The small oranges featured here are rare to come by. About one and half inch intense orange globes, I always fall for them and get a bagful. They are seedless so generally I use them in Chicken with orange, a dish where I can add the pieces with the minimum fuss. They also have very thin peel so instead of going through the procedure of extracting the zest from the peel, I can use it directly to make my home-made orange liquer. My marmalade is not thick. I am not even sure I can call it a marmalade since the whole orange except its peel is kept as it. Perhaps I should call them poached oranges! In a glass bottle, with all the orange globes on top of each other it looks enchanting. I have used the whole ranges in a dessert which follows below. The syrup is fantastic on plain old fashioned Victoria sponge cake. I am sure it would go very well with other types too, say Walnut coffee cake!
9 small oranges
1 lemon, juiced
2 cups water
1 cup sugar
1 cup Muscat wine (any white wine should do)
Preheat the oven to 150 degree centigrade. In a oven proof bowl place the oranges. Top with water so as to submerge them. Cover the container making sure all the oranges are submerged. Roast for 1 and half hours. Fish out the oranges and cool them. Strain the orangish liquid and boil it with the shredded peel. Julienne the peel from 4 oranges, once the oranges have cooled, into 1 mm thick shred. Boil for about 15 minutes before adding the sugar. Takes about another half hour for it to be sticky. Add the wine, lemon juice and reduce it to two-third the volume. It should become moderately sticky again. Cool completely. In the meantime remove the white stringy bits, taking care to keep the oranges intact. Arrange the oranges in a sterile glass bottle. Pour the syrup on it. Make sure all the peel goes in too. If the oranges are not yet submerged, top it with some wine.
I used some of the poached oranges the next day in dumplings.
They were both sweet and savoury, the dough being made for the Rajasthani Batis that I had for dinner that day. But the tartness of the oranges were the right foil for the rich dough. Bati is the standard dough bread in Rajasthan and much of Gujarat. Filled Batis are all the rage in fancy places though the homely version is almost never stuffed. These are a sweet version. I am including the measures as I made them.
Orange stuffed Bati
2 cups whole wheat flour
1 cup semolina
1 teaspoon salt
1 and half teaspoon baking powder
5 tablespoon ghee
4 tablespoon curd
6 tablespoon water
12 poached oranges
Preheat oven to 180 degree centigrade. Mix the dry ingredients in a large bowl. Whisk the curd and water. Make an indentation in the dry mixture and add the ghee. Add part of the curd and start bringing together the dry ingredients. Add curd as you go. The mixture should not be dry. Kneed for about 8 minutes, until a elastic, smooth dough is formed. Rest the dough for an hour. Make lemon sized balls from it. You will get about 12 balls.
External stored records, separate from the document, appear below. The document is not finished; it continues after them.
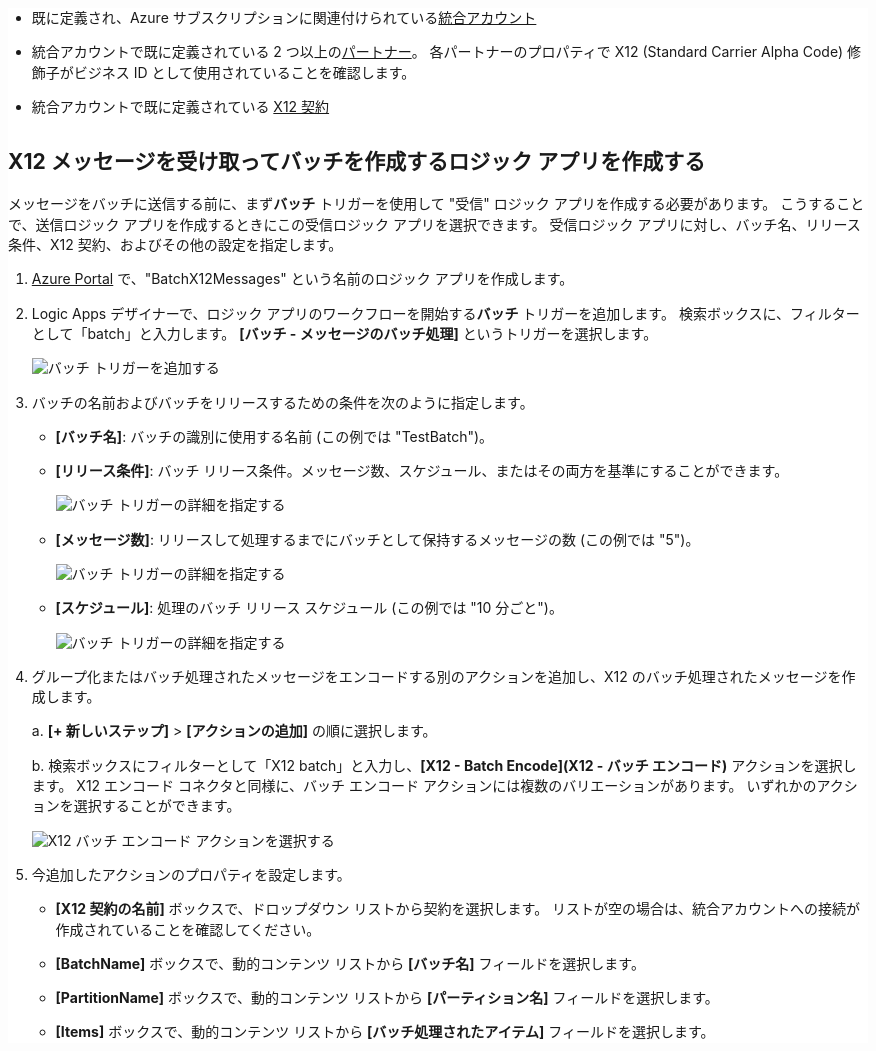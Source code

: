 * 既に定義され、Azure サブスクリプションに関連付けられている[統合アカウント](logic-apps-enterprise-integration-create-integration-account.md)

* 統合アカウントで既に定義されている 2 つ以上の[パートナー](logic-apps-enterprise-integration-partners.md)。 各パートナーのプロパティで X12 (Standard Carrier Alpha Code) 修飾子がビジネス ID として使用されていることを確認します。

* 統合アカウントで既に定義されている [X12 契約](logic-apps-enterprise-integration-x12.md)

<a name="receiver"></a>

## <a name="create-a-logic-app-that-receives-x12-messages-and-creates-a-batch"></a>X12 メッセージを受け取ってバッチを作成するロジック アプリを作成する

メッセージをバッチに送信する前に、まず**バッチ** トリガーを使用して "受信" ロジック アプリを作成する必要があります。 こうすることで、送信ロジック アプリを作成するときにこの受信ロジック アプリを選択できます。 受信ロジック アプリに対し、バッチ名、リリース条件、X12 契約、およびその他の設定を指定します。 


1. [Azure Portal](https://portal.azure.com) で、"BatchX12Messages" という名前のロジック アプリを作成します。

2. Logic Apps デザイナーで、ロジック アプリのワークフローを開始する**バッチ** トリガーを追加します。 検索ボックスに、フィルターとして「batch」と入力します。 **[バッチ - メッセージのバッチ処理]** というトリガーを選択します。

   ![バッチ トリガーを追加する](./media/logic-apps-scenario-EDI-send-batch-messages/add-batch-receiver-trigger.png)

3. バッチの名前およびバッチをリリースするための条件を次のように指定します。

   * **[バッチ名]**: バッチの識別に使用する名前 (この例では "TestBatch")。

   * **[リリース条件]**: バッチ リリース条件。メッセージ数、スケジュール、またはその両方を基準にすることができます。
   
     ![バッチ トリガーの詳細を指定する](./media/logic-apps-batch-process-send-receive-messages/receive-batch-release-criteria.png)

   * **[メッセージ数]**: リリースして処理するまでにバッチとして保持するメッセージの数 (この例では "5")。

     ![バッチ トリガーの詳細を指定する](./media/logic-apps-batch-process-send-receive-messages/receive-batch-count-based.png)

   * **[スケジュール]**: 処理のバッチ リリース スケジュール (この例では "10 分ごと")。

     ![バッチ トリガーの詳細を指定する](./media/logic-apps-scenario-EDI-send-batch-messages/receive-batch-schedule-based.png)


4. グループ化またはバッチ処理されたメッセージをエンコードする別のアクションを追加し、X12 のバッチ処理されたメッセージを作成します。 

   a. **[+ 新しいステップ]** > **[アクションの追加]** の順に選択します。

   b. 検索ボックスにフィルターとして「X12 batch」と入力し、**[X12 - Batch Encode]\(X12 - バッチ エンコード\)** アクションを選択します。 X12 エンコード コネクタと同様に、バッチ エンコード アクションには複数のバリエーションがあります。 いずれかのアクションを選択することができます。

   ![X12 バッチ エンコード アクションを選択する](./media/logic-apps-scenario-EDI-send-batch-messages/add-batch-encode-action.png)
   
5. 今追加したアクションのプロパティを設定します。

   * **[X12 契約の名前]** ボックスで、ドロップダウン リストから契約を選択します。 リストが空の場合は、統合アカウントへの接続が作成されていることを確認してください。

   * **[BatchName]** ボックスで、動的コンテンツ リストから **[バッチ名]** フィールドを選択します。
   
   * **[PartitionName]** ボックスで、動的コンテンツ リストから **[パーティション名]** フィールドを選択します。

   * **[Items]** ボックスで、動的コンテンツ リストから **[バッチ処理されたアイテム]** フィールドを選択します。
Roll out the dough balls into a flat circle about half centimetre thick. Drain the poached oranges from the syrup and place it at the centre of the flattened dough. Bring the sides together and seal it. Roll it between two palms to get a perfectly round ball. Scallop one side of the ball with a spoon to make a design. Place on oiled plate and into the oven. Bake for about half an hour or until they are brown. Allow them to cool to room temperature before serving. The caramelised sugar could otherwise burn you!